Brief. Which lines in the listing below contain "Sonnet"? Copy each of them.

Data for the task.
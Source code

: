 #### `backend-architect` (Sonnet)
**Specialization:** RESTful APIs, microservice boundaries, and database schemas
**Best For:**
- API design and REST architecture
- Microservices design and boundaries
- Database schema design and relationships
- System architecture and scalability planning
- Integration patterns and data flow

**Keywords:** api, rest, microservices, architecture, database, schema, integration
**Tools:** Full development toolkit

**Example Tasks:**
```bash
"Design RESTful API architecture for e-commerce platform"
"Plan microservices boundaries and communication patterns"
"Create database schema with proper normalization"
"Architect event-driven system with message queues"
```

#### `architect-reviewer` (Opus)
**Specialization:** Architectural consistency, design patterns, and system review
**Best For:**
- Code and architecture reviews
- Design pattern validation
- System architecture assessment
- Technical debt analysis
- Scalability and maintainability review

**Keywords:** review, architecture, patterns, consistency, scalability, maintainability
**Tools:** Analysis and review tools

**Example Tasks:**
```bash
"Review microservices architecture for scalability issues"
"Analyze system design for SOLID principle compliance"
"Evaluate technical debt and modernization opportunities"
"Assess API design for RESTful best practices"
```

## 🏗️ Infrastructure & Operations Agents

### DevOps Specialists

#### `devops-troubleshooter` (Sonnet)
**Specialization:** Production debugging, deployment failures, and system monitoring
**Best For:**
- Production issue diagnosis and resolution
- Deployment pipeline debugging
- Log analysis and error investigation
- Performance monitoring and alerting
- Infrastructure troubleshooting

==

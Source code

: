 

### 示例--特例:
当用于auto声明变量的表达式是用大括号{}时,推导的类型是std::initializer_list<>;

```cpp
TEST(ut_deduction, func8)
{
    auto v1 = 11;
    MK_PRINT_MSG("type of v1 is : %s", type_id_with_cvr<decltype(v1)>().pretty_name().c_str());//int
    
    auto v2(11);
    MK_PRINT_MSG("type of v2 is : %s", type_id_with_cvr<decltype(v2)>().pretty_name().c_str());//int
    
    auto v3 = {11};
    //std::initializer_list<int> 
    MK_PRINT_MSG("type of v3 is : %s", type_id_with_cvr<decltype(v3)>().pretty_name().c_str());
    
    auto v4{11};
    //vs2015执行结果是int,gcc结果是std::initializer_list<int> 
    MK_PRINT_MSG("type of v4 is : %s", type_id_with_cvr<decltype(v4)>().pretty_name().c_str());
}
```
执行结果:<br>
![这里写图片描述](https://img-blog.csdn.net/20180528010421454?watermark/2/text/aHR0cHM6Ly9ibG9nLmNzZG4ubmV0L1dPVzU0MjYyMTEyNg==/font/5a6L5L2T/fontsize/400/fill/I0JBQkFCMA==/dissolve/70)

---

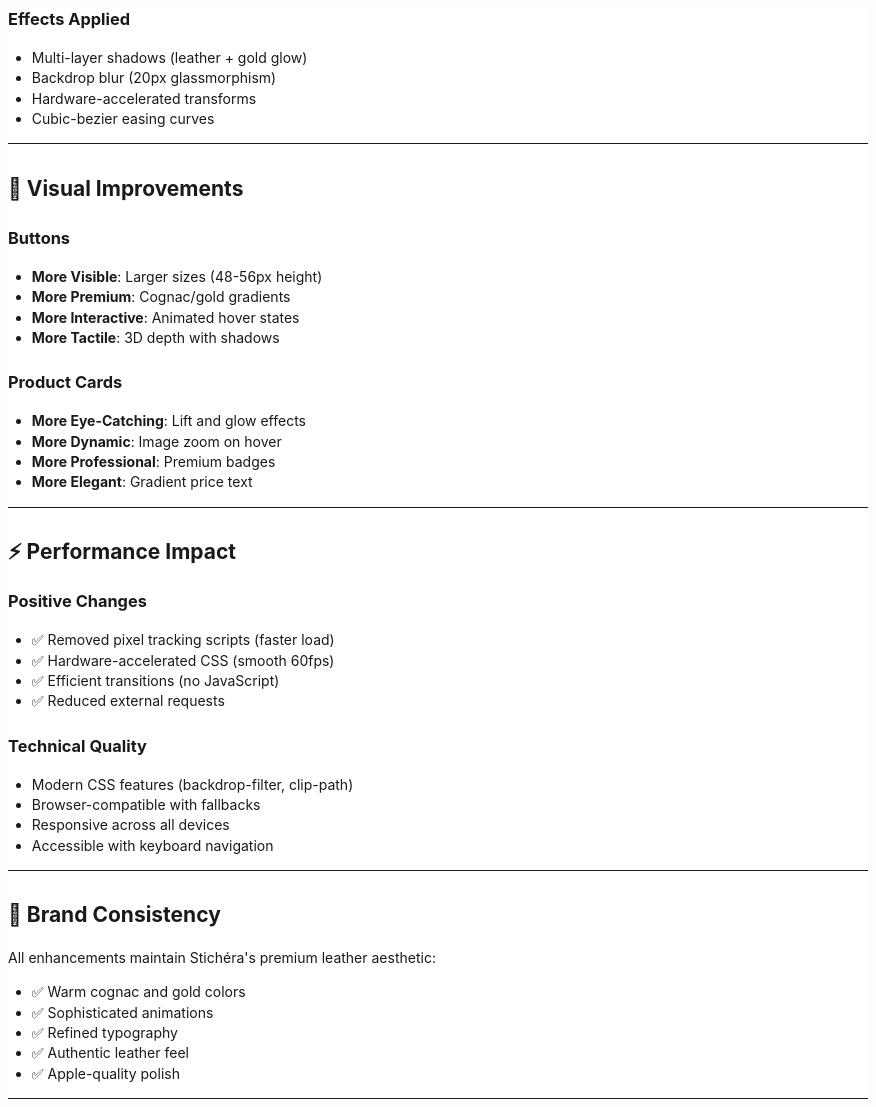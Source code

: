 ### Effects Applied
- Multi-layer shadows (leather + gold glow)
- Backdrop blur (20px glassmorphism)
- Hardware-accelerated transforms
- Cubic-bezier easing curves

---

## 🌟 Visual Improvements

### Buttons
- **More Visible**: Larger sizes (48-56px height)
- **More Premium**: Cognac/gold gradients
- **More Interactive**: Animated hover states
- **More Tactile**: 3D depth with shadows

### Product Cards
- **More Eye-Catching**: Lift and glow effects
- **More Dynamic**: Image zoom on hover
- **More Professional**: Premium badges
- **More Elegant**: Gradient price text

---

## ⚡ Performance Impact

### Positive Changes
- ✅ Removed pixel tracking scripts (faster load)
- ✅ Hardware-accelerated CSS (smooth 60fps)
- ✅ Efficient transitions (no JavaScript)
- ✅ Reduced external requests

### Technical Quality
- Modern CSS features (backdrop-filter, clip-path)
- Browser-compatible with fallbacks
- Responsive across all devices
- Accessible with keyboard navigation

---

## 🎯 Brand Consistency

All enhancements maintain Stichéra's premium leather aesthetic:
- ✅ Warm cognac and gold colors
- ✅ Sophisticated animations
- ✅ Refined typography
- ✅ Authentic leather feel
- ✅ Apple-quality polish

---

Result of this task.
: #### `backend-architect` (Sonnet)
#### `devops-troubleshooter` (Sonnet)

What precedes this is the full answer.